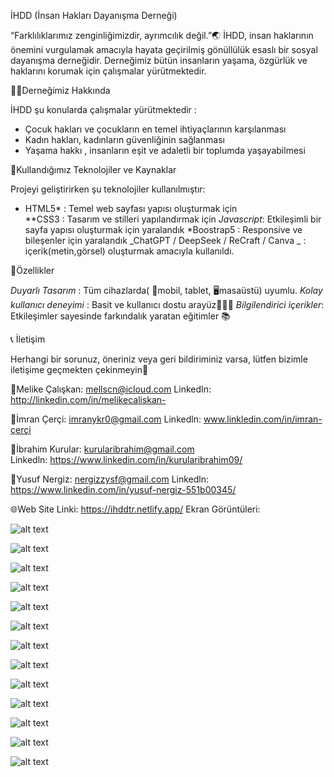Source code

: İHDD (İnsan Hakları Dayanışma Derneği)

“Farklılıklarımız zenginliğimizdir, ayrımcılık değil.”🌏
İHDD, insan haklarının önemini vurgulamak amacıyla hayata geçirilmiş gönüllülük esaslı bir sosyal dayanışma derneğidir. Derneğimiz bütün insanların yaşama, özgürlük ve haklarını korumak için çalışmalar yürütmektedir.

✍🏻Derneğimiz Hakkında

İHDD şu konularda çalışmalar yürütmektedir :

- Çocuk hakları ve çocukların en temel ihtiyaçlarının karşılanması
- Kadın hakları, kadınların güvenliğinin sağlanması
- Yaşama hakkı , insanların eşit ve adaletli bir toplumda yaşayabilmesi

🤖Kullandığımız Teknolojiler ve Kaynaklar

Projeyi geliştirirken şu teknolojiler kullanılmıştır:

- HTML5* : Temel web sayfası yapısı oluşturmak için  
  \*\*CSS3 : Tasarım ve stilleri yapılandırmak için
  *Javascript*: Etkileşimli bir sayfa yapısı oluşturmak için yaralandık
  *Boostrap5 : Responsive ve bileşenler için yaralandık
  _ChatGPT / DeepSeek / ReCraft / Canva _ : içerik(metin,görsel) oluşturmak amacıyla kullanıldı.

📌Özellikler

_Duyarlı Tasarım_ : Tüm cihazlarda( 📱mobil, tablet, 🖥️masaüstü) uyumlu.
_Kolay kullanıcı deneyimi_ : Basit ve kullanıcı dostu arayüz👩🏻‍💻
_Bilgilendirici içerikler_: Etkileşimler sayesinde farkındalık yaratan eğitimler 📚

📞 İletişim

Herhangi bir sorunuz, öneriniz veya geri bildiriminiz varsa, lütfen bizimle iletişime geçmekten çekinmeyin💚

📧Melike Çalışkan: mellscn@icloud.com
LinkedIn: http://linkedin.com/in/melikecaliskan-

📧İmran Çerçi: imranykr0@gmail.com
Linkedln: www.linkledin.com/in/imran-çerçi

📧İbrahim Kurular: kurularibrahim@gmail.com  
Linkedln: https://www.linkedin.com/in/kurularibrahim09/

📧Yusuf Nergiz: nergizzysf@gmail.com
Linkedln: https://www.linkedin.com/in/yusuf-nergiz-551b00345/

🌐Web Site Linki: https://ihddtr.netlify.app/
Ekran Görüntüleri:

![alt text](<image/Ekran Resmi 2025-02-03 14.05.57.png>)

![alt text](<image/Ekran Resmi 2025-02-03 14.06.21.png>)

![alt text](<image/Ekran Resmi 2025-02-03 14.07.53.png>)

![alt text](<image/Ekran Resmi 2025-02-03 14.07.00.png>)

![alt text](<image/Ekran Resmi 2025-02-03 14.08.38.png>)

![alt text](<image/Ekran Resmi 2025-02-03 14.08.47.png>)

![alt text](<image/Ekran Resmi 2025-02-03 14.09.56.png>)

![alt text](<image/Ekran Resmi 2025-02-03 14.10.06.png>)

![alt text](<image/Ekran Resmi 2025-02-03 14.11.01.png>)

![alt text](<image/Ekran Resmi 2025-02-03 14.11.13.png>)

![alt text](<image/Ekran Resmi 2025-02-03 14.11.22.png>)

![alt text](<image/Ekran Resmi 2025-02-03 14.11.34.png>)

![alt text](<image/Ekran Resmi 2025-02-03 14.11.43.png>)
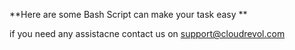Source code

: **Here are some Bash Script can make your task easy **

if you need any assistacne contact us on support@cloudrevol.com
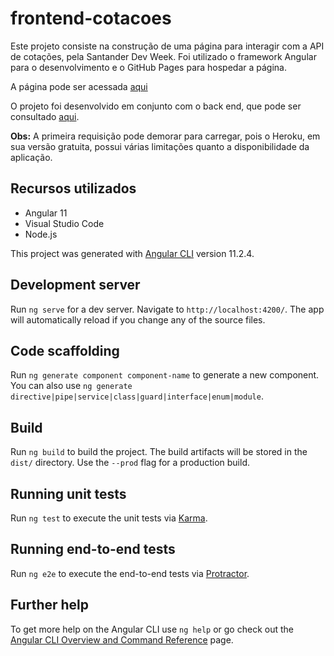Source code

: # frontend-cotacoes


Este projeto consiste na construção de uma página para interagir com a API de cotações, pela Santander Dev Week. Foi utilizado o framework Angular para o desenvolvimento e o GitHub Pages para hospedar a página.

A página pode ser acessada [aqui](https://gabrielfirmo.github.io/frontend-cotacoes/)

O projeto foi desenvolvido em conjunto com o back end, que pode ser consultado [aqui](https://github.com/gabrielfirmo/api-cotacoes).


**Obs:** A primeira requisição pode demorar para carregar, pois o Heroku, em sua versão gratuita, possui várias limitações quanto a disponibilidade da aplicação.

## Recursos utilizados
- Angular 11
- Visual Studio Code
- Node.js


This project was generated with [Angular CLI](https://github.com/angular/angular-cli) version 11.2.4.

## Development server

Run `ng serve` for a dev server. Navigate to `http://localhost:4200/`. The app will automatically reload if you change any of the source files.

## Code scaffolding

Run `ng generate component component-name` to generate a new component. You can also use `ng generate directive|pipe|service|class|guard|interface|enum|module`.

## Build

Run `ng build` to build the project. The build artifacts will be stored in the `dist/` directory. Use the `--prod` flag for a production build.

## Running unit tests

Run `ng test` to execute the unit tests via [Karma](https://karma-runner.github.io).

## Running end-to-end tests

Run `ng e2e` to execute the end-to-end tests via [Protractor](http://www.protractortest.org/).

## Further help

To get more help on the Angular CLI use `ng help` or go check out the [Angular CLI Overview and Command Reference](https://angular.io/cli) page.
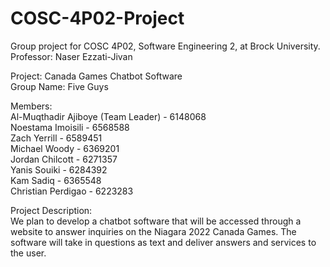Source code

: # COSC-4P02-Project
Group project for COSC 4P02, Software Engineering 2, at Brock University.  
Professor: Naser Ezzati-Jivan

Project: Canada Games Chatbot Software  
Group Name: Five Guys

Members:  
Al-Muqthadir Ajiboye (Team Leader) - 6148068  
Noestama Imoisili - 6568588  
Zach Yerrill - 6589451  
Michael Woody - 6369201  
Jordan Chilcott - 6271357  
Yanis Souiki - 6284392  
Kam Sadiq - 6365548  
Christian Perdigao - 6223283  

Project Description:  
We plan to develop a chatbot software that will be accessed through a website to answer inquiries on the Niagara 2022 Canada Games. The software will take in questions as text and deliver answers and services to the user.  
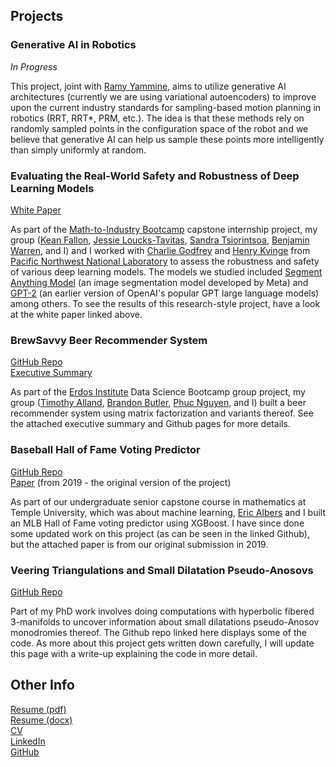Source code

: ## Projects
### Generative AI in Robotics
_In Progress_

This project, joint with [Ramy Yammine](https://www.linkedin.com/in/ramyyammine/), aims to utilize generative AI architectures (currently we are using variational autoencoders) to improve upon the current industry standards for sampling-based motion planning in robotics (RRT, RRT*, PRM, etc.). The idea is that these methods rely on randomly sampled points in the configuration space of the robot and we believe that generative AI can help us sample these points more intelligently than simply uniformly at random.

### Evaluating the Real-World Safety and Robustness of Deep Learning Models
[White Paper](assets/docs/IMAWhitePaper.pdf)

As part of the [Math-to-Industry Bootcamp](https://cse.umn.edu/ima/events/math-industry-boot-camp-viii) capstone internship project, my group ([Kean Fallon](https://www.keanfallon.com/home), [Jessie Loucks-Tavitas](https://sites.google.com/view/jessieloucks), [Sandra Tsiorintsoa](https://www.linkedin.com/in/sandra-a-t/), [Benjamin Warren](https://www.linkedin.com/in/benjamin-w-3252b3a7/), and I)
and I worked with [Charlie Godfrey](https://godfrey-cw.github.io/) and [Henry Kvinge](https://hkvinge.github.io/) from [Pacific Northwest National Laboratory](https://www.pnnl.gov/) to assess the robustness and safety of various deep learning models.
The models we studied included [Segment Anything Model](https://segment-anything.com/) (an image segmentation model developed by Meta) and [GPT-2](https://openai.com/research/gpt-2-1-5b-release) (an earlier version of OpenAI's popular GPT large language models) among others.
To see the results of this research-style project, have a look at the white paper linked above.

### BrewSavvy Beer Recommender System
[GitHub Repo](https://github.com/b-butler/beer-recommender-erdos-fall-2023)  
[Executive Summary](assets/docs/BrewSavvySummary.pdf)  

As part of the [Erdos Institute](https://www.erdosinstitute.org/) Data Science Bootcamp group project, my group ([Timothy Alland](https://www.linkedin.com/in/timothy-alland/), [Brandon Butler](https://www.linkedin.com/in/brandon-butler-685a49122/), [Phuc Nguyen](https://www.linkedin.com/in/phuc-nguyen-8296a51a4/), and I) built a beer recommender system using matrix factorization and variants thereof.
See the attached executive summary and Github pages for more details. 

### Baseball Hall of Fame Voting Predictor
[GitHub Repo](https://github.com/aidanlorenz/HoFVoting)  
[Paper](assets/docs/HOFVotingPaper.pdf) (from 2019 - the original version of the project)  

As part of our undergraduate senior capstone course in mathematics at Temple University, which was about machine learning, [Eric Albers](https://www.linkedin.com/in/eric-albers-259b14230/) and I built an MLB Hall of Fame voting predictor using XGBoost.
I have since done some updated work on this project (as can be seen in the linked Github), but the attached paper is from our original submission in 2019.

### Veering Triangulations and Small Dilatation Pseudo-Anosovs
[GitHub Repo](https://github.com/aidanlorenz/VeeringExamples)  

Part of my PhD work involves doing computations with hyperbolic fibered 3-manifolds to uncover information about small dilatations pseudo-Anosov monodromies thereof.
The Github repo linked here displays some of the code.
As more about this project gets written down carefully, I will update this page with a write-up explaining the code in more detail.


## Other Info
[Resume (pdf)](assets/docs/LorenzResume12-20-23.pdf)  
[Resume (docx)](assets/docs/LorenzResume12-20-23.docx)  
[CV](assets/docs/CV.pdf)  
[LinkedIn](www.linkedin.com/in/aidan-lorenz)  
[GitHub](https://github.com/aidanlorenz)  
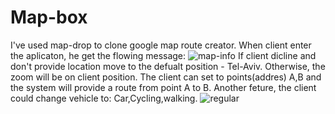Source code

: # Map-box
I've used map-drop to clone google map route creator.
When client enter the aplicaton, he get the flowing message:
![map-info](https://user-images.githubusercontent.com/19891974/109402472-e8874d00-795e-11eb-8ac5-8eb7e6b3df7e.jpg)
If client dicline and don't provide location move to the defualt position - Tel-Aviv.
Otherwise, the zoom will be on client position.
The client can set to points(addres) A,B and the system will provide a route from point A to B.
Another feture, the client could change vehicle to: Car,Cycling,walking.
![regular](https://user-images.githubusercontent.com/19891974/109402616-e1ad0a00-795f-11eb-98ae-7df0935c501b.png)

──────

Instructions to follow. Nothing but the lines from the one containing "- Visual Studio Code" through the one containing "This project, joint" should appear, copied exactly from the material above and without pictures.

Exercise response.
- Visual Studio Code
- Node.js


This project was generated with [Angular CLI](https://github.com/angular/angular-cli) version 11.2.4.

## Development server

Run `ng serve` for a dev server. Navigate to `http://localhost:4200/`. The app will automatically reload if you change any of the source files.

## Code scaffolding

Run `ng generate component component-name` to generate a new component. You can also use `ng generate directive|pipe|service|class|guard|interface|enum|module`.

## Build

Run `ng build` to build the project. The build artifacts will be stored in the `dist/` directory. Use the `--prod` flag for a production build.

## Running unit tests

Run `ng test` to execute the unit tests via [Karma](https://karma-runner.github.io).

## Running end-to-end tests

Run `ng e2e` to execute the end-to-end tests via [Protractor](http://www.protractortest.org/).

## Further help

To get more help on the Angular CLI use `ng help` or go check out the [Angular CLI Overview and Command Reference](https://angular.io/cli) page.
Source code

: # COSC-4P02-Project
Group project for COSC 4P02, Software Engineering 2, at Brock University.  
Professor: Naser Ezzati-Jivan

Project: Canada Games Chatbot Software  
Group Name: Five Guys

Members:  
Al-Muqthadir Ajiboye (Team Leader) - 6148068  
Noestama Imoisili - 6568588  
Zach Yerrill - 6589451  
Michael Woody - 6369201  
Jordan Chilcott - 6271357  
Yanis Souiki - 6284392  
Kam Sadiq - 6365548  
Christian Perdigao - 6223283  

Project Description:  
We plan to develop a chatbot software that will be accessed through a website to answer inquiries on the Niagara 2022 Canada Games. The software will take in questions as text and deliver answers and services to the user.  
Source code

: ## Projects
### Generative AI in Robotics
_In Progress_

This project, joint with [Ramy Yammine](https://www.linkedin.com/in/ramyyammine/), aims to utilize generative AI architectures (currently we are using variational autoencoders) to improve upon the current industry standards for sampling-based motion planning in robotics (RRT, RRT*, PRM, etc.). The idea is that these methods rely on randomly sampled points in the configuration space of the robot and we believe that generative AI can help us sample these points more intelligently than simply uniformly at random.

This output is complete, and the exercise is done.